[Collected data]
-=-=-
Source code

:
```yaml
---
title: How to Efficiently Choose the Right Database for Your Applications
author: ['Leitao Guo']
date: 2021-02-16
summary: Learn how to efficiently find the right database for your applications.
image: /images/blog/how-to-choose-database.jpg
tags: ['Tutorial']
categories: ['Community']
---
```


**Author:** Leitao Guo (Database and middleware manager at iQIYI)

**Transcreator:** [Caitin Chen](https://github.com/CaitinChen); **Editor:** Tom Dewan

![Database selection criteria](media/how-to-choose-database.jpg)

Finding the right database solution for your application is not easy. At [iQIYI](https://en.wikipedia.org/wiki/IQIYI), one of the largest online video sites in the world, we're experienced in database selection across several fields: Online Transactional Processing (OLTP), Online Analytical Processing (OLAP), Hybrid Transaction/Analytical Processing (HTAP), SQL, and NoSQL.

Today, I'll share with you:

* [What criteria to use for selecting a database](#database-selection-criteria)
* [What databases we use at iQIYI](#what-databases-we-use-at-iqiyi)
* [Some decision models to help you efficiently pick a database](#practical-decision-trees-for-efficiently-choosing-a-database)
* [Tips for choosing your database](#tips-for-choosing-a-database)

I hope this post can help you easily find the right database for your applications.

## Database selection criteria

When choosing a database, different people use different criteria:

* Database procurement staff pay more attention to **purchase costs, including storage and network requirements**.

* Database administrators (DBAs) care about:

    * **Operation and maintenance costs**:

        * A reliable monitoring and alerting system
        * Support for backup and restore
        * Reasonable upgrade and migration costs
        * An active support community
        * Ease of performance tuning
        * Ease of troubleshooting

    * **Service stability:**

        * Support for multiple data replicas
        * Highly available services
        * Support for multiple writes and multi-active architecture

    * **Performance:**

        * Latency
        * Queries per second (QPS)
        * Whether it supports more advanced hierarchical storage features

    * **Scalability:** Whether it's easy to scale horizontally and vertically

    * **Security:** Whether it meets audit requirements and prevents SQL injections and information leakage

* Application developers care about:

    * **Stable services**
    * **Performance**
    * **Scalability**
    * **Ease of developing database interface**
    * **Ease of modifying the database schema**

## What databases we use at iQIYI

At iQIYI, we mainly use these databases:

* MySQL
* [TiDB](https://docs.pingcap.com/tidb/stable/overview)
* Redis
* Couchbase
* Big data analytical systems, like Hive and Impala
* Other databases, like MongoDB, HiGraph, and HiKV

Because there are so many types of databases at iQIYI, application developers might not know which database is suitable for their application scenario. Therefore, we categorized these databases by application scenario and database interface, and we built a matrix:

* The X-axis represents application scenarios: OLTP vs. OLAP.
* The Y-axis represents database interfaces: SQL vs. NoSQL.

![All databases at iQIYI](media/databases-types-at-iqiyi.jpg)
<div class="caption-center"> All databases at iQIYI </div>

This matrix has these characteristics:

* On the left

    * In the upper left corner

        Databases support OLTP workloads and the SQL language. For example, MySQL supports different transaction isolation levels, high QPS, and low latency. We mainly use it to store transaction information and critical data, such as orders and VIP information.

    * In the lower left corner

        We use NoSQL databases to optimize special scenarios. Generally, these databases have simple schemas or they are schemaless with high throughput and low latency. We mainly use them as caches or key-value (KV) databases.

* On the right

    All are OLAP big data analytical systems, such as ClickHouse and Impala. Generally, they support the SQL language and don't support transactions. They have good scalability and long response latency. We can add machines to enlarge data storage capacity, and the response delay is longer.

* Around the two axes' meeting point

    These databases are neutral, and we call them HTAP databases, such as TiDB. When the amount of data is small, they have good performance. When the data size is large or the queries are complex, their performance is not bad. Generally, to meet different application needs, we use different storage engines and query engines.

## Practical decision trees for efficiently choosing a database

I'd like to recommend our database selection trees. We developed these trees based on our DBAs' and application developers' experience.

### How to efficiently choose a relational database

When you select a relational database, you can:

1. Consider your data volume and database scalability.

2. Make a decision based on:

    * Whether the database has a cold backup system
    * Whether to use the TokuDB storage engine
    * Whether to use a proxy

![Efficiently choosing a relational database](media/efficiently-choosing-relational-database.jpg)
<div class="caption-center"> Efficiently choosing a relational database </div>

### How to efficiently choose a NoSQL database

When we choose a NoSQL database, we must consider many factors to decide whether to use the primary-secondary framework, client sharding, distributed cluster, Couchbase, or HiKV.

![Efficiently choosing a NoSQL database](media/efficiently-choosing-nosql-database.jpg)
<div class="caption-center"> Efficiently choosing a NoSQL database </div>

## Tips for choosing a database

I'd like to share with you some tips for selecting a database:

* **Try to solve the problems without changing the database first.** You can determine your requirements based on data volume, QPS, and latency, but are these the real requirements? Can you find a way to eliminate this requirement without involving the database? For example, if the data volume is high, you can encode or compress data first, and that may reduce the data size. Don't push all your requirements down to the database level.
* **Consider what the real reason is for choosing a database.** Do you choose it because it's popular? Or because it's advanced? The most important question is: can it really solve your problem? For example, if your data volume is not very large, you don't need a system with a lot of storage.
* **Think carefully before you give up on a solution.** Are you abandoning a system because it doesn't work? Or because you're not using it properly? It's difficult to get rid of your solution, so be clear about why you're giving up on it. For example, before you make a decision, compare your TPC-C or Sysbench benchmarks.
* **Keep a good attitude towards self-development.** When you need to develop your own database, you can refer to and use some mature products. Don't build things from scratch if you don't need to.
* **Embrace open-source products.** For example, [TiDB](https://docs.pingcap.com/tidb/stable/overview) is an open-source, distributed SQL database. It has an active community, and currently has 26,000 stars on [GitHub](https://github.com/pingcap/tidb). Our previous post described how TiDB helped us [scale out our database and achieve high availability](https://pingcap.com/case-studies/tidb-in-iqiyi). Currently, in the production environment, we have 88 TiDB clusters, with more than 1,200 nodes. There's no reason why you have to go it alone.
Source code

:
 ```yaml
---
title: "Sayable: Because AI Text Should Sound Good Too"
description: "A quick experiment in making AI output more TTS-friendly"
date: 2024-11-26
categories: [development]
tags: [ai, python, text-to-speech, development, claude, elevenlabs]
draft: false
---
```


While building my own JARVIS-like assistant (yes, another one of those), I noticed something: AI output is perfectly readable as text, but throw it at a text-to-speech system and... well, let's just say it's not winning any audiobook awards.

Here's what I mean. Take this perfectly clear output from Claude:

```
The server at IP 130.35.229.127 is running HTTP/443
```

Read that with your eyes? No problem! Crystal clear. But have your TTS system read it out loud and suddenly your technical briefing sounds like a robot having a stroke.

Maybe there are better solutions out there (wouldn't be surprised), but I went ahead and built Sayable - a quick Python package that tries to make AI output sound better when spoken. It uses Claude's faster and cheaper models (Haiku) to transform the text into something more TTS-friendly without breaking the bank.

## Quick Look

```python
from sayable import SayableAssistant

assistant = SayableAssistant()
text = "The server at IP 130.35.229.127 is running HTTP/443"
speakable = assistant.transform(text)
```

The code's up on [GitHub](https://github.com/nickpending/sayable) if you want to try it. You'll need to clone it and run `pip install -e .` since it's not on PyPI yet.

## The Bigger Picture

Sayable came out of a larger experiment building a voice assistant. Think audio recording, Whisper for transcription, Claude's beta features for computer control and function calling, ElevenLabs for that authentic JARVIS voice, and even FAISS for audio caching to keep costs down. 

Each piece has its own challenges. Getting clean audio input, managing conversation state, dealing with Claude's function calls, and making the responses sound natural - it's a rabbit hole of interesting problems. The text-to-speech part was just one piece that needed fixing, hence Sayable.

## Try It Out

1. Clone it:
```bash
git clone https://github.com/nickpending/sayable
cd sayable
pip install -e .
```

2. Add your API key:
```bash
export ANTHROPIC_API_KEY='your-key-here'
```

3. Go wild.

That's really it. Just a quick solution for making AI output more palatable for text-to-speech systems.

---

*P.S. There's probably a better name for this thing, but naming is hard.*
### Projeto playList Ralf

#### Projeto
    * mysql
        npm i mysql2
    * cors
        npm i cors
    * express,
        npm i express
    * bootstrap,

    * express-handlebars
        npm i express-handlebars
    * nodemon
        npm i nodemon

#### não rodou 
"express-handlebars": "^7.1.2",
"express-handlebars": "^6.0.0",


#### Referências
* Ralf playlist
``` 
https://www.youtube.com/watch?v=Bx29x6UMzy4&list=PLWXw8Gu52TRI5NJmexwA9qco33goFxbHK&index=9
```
-=-=-
● WHAT YOU NEED TO DO: In the records above, each line with the string "express" should be copied.

● WRITTEN RESPONSE:
    * express,
        npm i express
    * express-handlebars
        npm i express-handlebars
"express-handlebars": "^7.1.2",
"express-handlebars": "^6.0.0",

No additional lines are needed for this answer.